The problem: Scan the material and copy out each line where the word "exists" occurs.
--- START ---
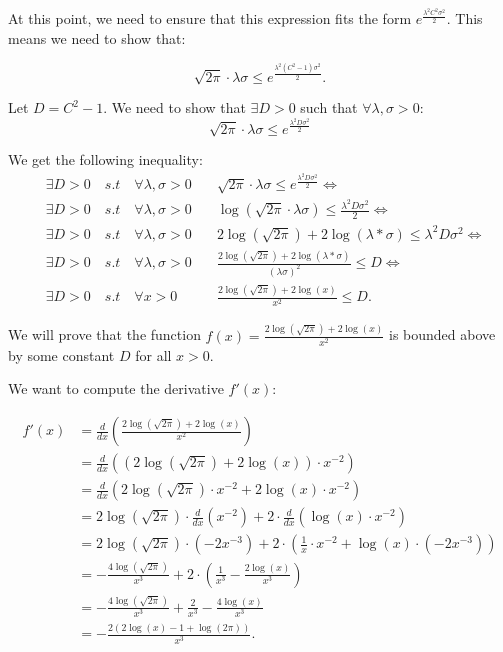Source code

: \documentclass[a4 paper]{article}
\theoremstyle{boldStyle}
\theoremstyle{boldBlueStyle}
\theoremstyle{boldPurpleStyle}
\theoremstyle{boldRedStyle}
\begin{document}
At this point, we need to ensure that this expression fits the form \(e^{\frac{\lambda^2 C^2 \sigma^2}{2}}\). This means we need to show that:

\[
\sqrt{2\pi} \cdot \lambda \sigma \leq e^{\frac{\lambda^2 (C^2 - 1) \sigma^2}{2}}.
\]

Let $D = C^2 - 1$. We need to show that $\exists D > 0$ such that $\forall \lambda, \sigma > 0$:
\[
\sqrt{2\pi} \cdot \lambda \sigma \leq e^{\frac{\lambda^2 D \sigma^2}{2}}
\]

We get the following inequality:
\begin{align*}  
&\exists D > 0 \quad {s.t} \quad \forall \lambda , \sigma >0 \quad &\sqrt{2\pi} \cdot \lambda \sigma \leq e^{\frac{\lambda^2 D \sigma^2}{2}} \iff \\
&\exists D > 0 \quad {s.t} \quad \forall \lambda , \sigma >0 \quad &\log(\sqrt{2\pi} \cdot \lambda \sigma) \leq \frac{\lambda^2 D \sigma^2}{2} \iff \\
&\exists D > 0 \quad {s.t} \quad \forall \lambda , \sigma >0 \quad &2\log(\sqrt{2\pi}) + 2\log(\lambda * \sigma) \leq \lambda^2 D \sigma^2 \iff \\
&\exists D > 0 \quad {s.t} \quad \forall \lambda , \sigma >0 \quad &\frac{2\log(\sqrt{2\pi}) + 2\log(\lambda * \sigma)}{(\lambda \sigma)^2} \leq D \iff \\
&\exists D > 0 \quad {s.t} \quad \forall x >0  &\frac{2\log(\sqrt{2\pi}) + 2\log(x)}{x^2} \leq D.
\end{align*}

We will prove that the function $f(x) = \frac{2\log(\sqrt{2\pi}) + 2\log(x)}{x^2}$ is bounded above by some constant $D$ for all $x > 0$. 

We want to compute the derivative \(f'(x)\):

\begin{align*}
f'(x) &= \frac{d}{dx} \left(\frac{2\log(\sqrt{2\pi}) + 2\log(x)}{x^2}\right) \\
&= \frac{d}{dx} \left( \left(2\log(\sqrt{2\pi}) + 2\log(x)\right) \cdot x^{-2} \right) \\
&= \frac{d}{dx} \left( 2\log(\sqrt{2\pi}) \cdot x^{-2} + 2\log(x) \cdot x^{-2} \right) \\
&= 2\log(\sqrt{2\pi}) \cdot \frac{d}{dx}(x^{-2}) + 2 \cdot \frac{d}{dx}(\log(x) \cdot x^{-2}) \\
&= 2\log(\sqrt{2\pi}) \cdot (-2x^{-3}) + 2 \cdot \left( \frac{1}{x} \cdot x^{-2} + \log(x) \cdot (-2x^{-3}) \right) \\
&= -\frac{4\log(\sqrt{2\pi})}{x^3} + 2 \cdot \left( \frac{1}{x^3} - \frac{2\log(x)}{x^3} \right) \\
&= -\frac{4\log(\sqrt{2\pi})}{x^3} + \frac{2}{x^3} - \frac{4\log(x)}{x^3} \\
&= -\frac{2(2\log(x) - 1 + \log(2\pi))}{x^3}.
\end{align*}
\end{document}
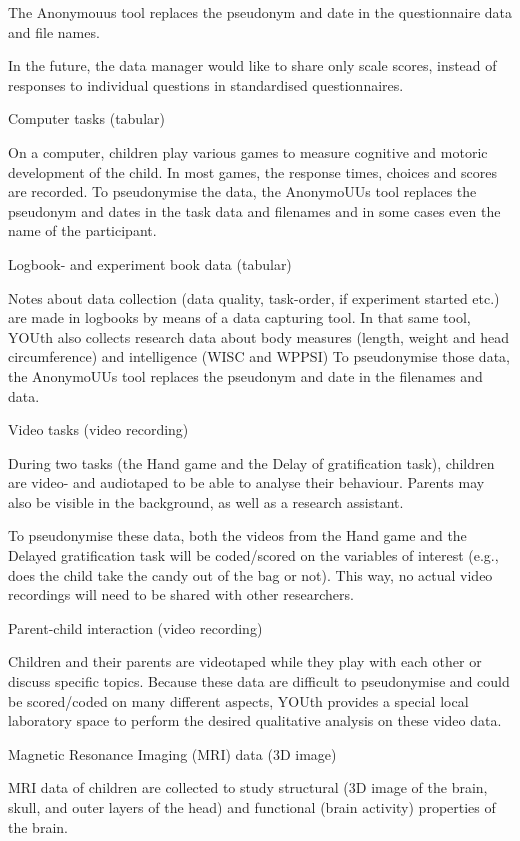 \documentclass[
]{book}
\begin{document}
The Anonymouus tool replaces the pseudonym and date in the questionnaire
data and file names.

In the future, the data manager would like to share only scale scores, instead of responses to individual questions in standardised questionnaires.

Computer tasks (tabular)

On a computer, children play various games to measure cognitive and motoric
development of the child. In most games, the response times, choices and scores
are recorded. To pseudonymise the data, the AnonymoUUs tool replaces the
pseudonym and dates in the task data and filenames and in some cases even the
name of the participant.

Logbook- and experiment book data (tabular)

Notes about data collection (data quality, task-order, if experiment
started etc.) are made in logbooks by means of a data capturing tool. In that
same tool, YOUth also collects research data about body measures (length, weight
and head circumference) and intelligence (WISC and WPPSI) To pseudonymise those
data, the AnonymoUUs tool replaces the pseudonym and date in the filenames and
data.

Video tasks (video recording)

During two tasks (the Hand game and the Delay of gratification task),
children are video- and audiotaped to be able to analyse their behaviour. Parents
may also be visible in the background, as well as a research assistant.

To pseudonymise these data, both the videos from the Hand game and the Delayed
gratification task will be coded/scored on the variables of interest (e.g., does
the child take the candy out of the bag or not). This way, no actual video
recordings will need to be shared with other researchers.

Parent-child interaction (video recording)

Children and their parents are videotaped while they play with each other
or discuss specific topics. Because these data are difficult to pseudonymise and
could be scored/coded on many different aspects, YOUth provides a special local
laboratory space to perform the desired qualitative analysis on these video
data.

Magnetic Resonance Imaging (MRI) data (3D image)

MRI data of children are collected to study structural (3D image of the
brain, skull, and outer layers of the head) and functional (brain activity)
properties of the brain.
\end{document}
--- END ---
Result of this task:
Let $D = C^2 - 1$. We need to show that $\exists D > 0$ such that $\forall \lambda, \sigma > 0$:
&\exists D > 0 \quad {s.t} \quad \forall \lambda , \sigma >0 \quad &\sqrt{2\pi} \cdot \lambda \sigma \leq e^{\frac{\lambda^2 D \sigma^2}{2}} \iff \\
&\exists D > 0 \quad {s.t} \quad \forall \lambda , \sigma >0 \quad &\log(\sqrt{2\pi} \cdot \lambda \sigma) \leq \frac{\lambda^2 D \sigma^2}{2} \iff \\
&\exists D > 0 \quad {s.t} \quad \forall \lambda , \sigma >0 \quad &2\log(\sqrt{2\pi}) + 2\log(\lambda * \sigma) \leq \lambda^2 D \sigma^2 \iff \\
&\exists D > 0 \quad {s.t} \quad \forall \lambda , \sigma >0 \quad &\frac{2\log(\sqrt{2\pi}) + 2\log(\lambda * \sigma)}{(\lambda \sigma)^2} \leq D \iff \\
&\exists D > 0 \quad {s.t} \quad \forall x >0  &\frac{2\log(\sqrt{2\pi}) + 2\log(x)}{x^2} \leq D.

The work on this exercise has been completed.